# TASK DIRECTIONS
Write out, word for word and with no pictures, each line below from the one containing "-> Optic p s t a b" through the one containing "Vì thế, có thể", both included, and no other line.

# RECORDS FOR PROCESSING
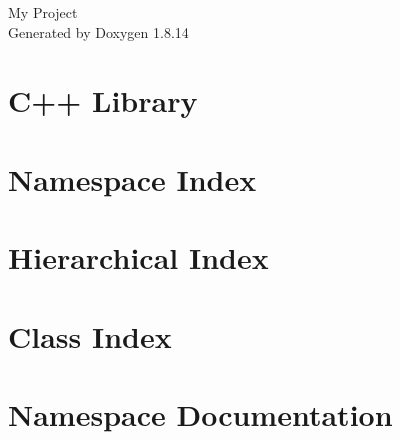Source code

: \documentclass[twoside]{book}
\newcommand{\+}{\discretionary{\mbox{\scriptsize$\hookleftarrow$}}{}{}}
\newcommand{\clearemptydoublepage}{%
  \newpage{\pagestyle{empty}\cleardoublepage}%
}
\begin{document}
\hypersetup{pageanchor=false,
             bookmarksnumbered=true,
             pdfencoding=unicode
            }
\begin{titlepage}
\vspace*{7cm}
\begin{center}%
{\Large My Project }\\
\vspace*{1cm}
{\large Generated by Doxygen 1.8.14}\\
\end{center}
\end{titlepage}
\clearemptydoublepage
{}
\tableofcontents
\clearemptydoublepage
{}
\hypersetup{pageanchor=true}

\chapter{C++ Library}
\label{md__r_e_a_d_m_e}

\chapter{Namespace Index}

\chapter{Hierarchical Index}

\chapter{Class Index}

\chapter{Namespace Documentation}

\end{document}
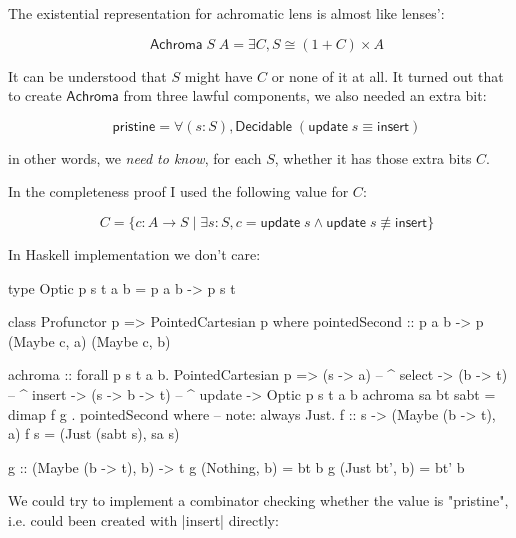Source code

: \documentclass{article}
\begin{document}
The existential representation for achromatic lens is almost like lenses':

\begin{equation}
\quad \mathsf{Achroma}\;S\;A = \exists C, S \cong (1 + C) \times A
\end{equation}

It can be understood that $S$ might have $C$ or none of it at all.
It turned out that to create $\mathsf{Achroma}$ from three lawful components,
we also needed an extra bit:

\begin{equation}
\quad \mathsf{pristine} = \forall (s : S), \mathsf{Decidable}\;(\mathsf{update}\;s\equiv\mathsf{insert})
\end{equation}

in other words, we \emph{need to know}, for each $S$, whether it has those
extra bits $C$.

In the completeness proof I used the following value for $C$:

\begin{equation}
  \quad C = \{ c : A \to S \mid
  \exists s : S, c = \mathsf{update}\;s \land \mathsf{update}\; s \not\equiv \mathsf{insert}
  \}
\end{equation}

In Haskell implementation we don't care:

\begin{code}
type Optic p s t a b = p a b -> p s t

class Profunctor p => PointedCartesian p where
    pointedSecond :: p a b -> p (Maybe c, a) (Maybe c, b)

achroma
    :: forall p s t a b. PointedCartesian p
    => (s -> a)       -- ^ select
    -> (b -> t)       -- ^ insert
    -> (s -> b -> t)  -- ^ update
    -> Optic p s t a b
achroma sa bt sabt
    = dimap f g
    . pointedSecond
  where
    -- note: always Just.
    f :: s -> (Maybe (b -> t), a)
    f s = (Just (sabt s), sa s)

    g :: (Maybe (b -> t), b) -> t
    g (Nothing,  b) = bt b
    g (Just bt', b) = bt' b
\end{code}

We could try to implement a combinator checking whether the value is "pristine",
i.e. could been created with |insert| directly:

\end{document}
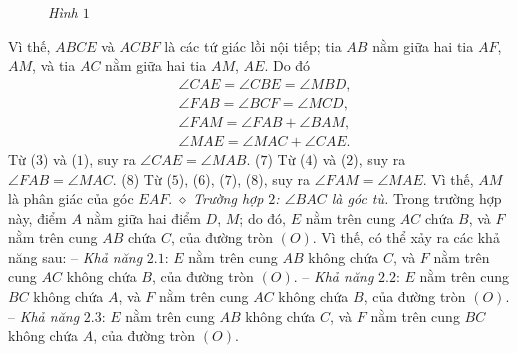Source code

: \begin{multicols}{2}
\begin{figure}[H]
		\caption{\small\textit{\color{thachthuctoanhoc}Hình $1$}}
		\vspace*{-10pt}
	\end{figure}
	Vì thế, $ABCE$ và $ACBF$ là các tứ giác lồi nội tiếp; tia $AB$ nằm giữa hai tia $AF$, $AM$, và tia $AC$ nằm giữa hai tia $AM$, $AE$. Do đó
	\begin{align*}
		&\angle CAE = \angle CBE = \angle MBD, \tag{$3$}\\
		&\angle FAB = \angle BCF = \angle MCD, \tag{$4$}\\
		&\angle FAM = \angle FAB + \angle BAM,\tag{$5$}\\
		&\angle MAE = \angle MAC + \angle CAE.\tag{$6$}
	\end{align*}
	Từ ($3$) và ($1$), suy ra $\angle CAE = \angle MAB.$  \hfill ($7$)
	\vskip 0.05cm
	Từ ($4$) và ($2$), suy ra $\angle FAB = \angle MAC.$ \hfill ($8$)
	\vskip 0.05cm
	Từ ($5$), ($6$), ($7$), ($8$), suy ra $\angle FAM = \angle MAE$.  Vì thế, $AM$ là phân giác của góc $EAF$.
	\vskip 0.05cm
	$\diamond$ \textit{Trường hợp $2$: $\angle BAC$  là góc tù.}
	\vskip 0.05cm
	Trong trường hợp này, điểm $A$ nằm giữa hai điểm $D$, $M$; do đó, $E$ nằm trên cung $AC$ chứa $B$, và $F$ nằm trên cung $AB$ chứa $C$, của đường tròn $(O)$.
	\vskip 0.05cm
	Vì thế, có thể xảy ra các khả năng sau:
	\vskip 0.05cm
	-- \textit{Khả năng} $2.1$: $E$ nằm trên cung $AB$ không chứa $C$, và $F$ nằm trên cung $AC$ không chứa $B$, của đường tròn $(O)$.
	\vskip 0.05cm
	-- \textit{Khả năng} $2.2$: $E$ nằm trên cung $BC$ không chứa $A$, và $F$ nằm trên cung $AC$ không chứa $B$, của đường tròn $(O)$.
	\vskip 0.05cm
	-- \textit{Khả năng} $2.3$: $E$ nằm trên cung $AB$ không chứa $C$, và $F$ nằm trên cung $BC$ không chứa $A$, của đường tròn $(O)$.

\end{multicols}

# TASK RESULT
    -> Optic p s t a b
achroma sa bt sabt
    = dimap f g
    . pointedSecond
  where
    -- note: always Just.
    f :: s -> (Maybe (b -> t), a)
    f s = (Just (sabt s), sa s)

    g :: (Maybe (b -> t), b) -> t
    g (Nothing,  b) = bt b
    g (Just bt', b) = bt' b
\end{code}

We could try to implement a combinator checking whether the value is "pristine",
i.e. could been created with |insert| directly:

\end{document}
Source code

: \begin{multicols}{2}
\begin{figure}[H]
		\caption{\small\textit{\color{thachthuctoanhoc}Hình $1$}}
		\vspace*{-10pt}
	\end{figure}
	Vì thế, $ABCE$ và $ACBF$ là các tứ giác lồi nội tiếp; tia $AB$ nằm giữa hai tia $AF$, $AM$, và tia $AC$ nằm giữa hai tia $AM$, $AE$. Do đó
	\begin{align*}
		&\angle CAE = \angle CBE = \angle MBD, \tag{$3$}\\
		&\angle FAB = \angle BCF = \angle MCD, \tag{$4$}\\
		&\angle FAM = \angle FAB + \angle BAM,\tag{$5$}\\
		&\angle MAE = \angle MAC + \angle CAE.\tag{$6$}
	\end{align*}
	Từ ($3$) và ($1$), suy ra $\angle CAE = \angle MAB.$  \hfill ($7$)
	\vskip 0.05cm
	Từ ($4$) và ($2$), suy ra $\angle FAB = \angle MAC.$ \hfill ($8$)
	\vskip 0.05cm
	Từ ($5$), ($6$), ($7$), ($8$), suy ra $\angle FAM = \angle MAE$.  Vì thế, $AM$ là phân giác của góc $EAF$.
	\vskip 0.05cm
	$\diamond$ \textit{Trường hợp $2$: $\angle BAC$  là góc tù.}
	\vskip 0.05cm
	Trong trường hợp này, điểm $A$ nằm giữa hai điểm $D$, $M$; do đó, $E$ nằm trên cung $AC$ chứa $B$, và $F$ nằm trên cung $AB$ chứa $C$, của đường tròn $(O)$.
	\vskip 0.05cm
	Vì thế, có thể xảy ra các khả năng sau:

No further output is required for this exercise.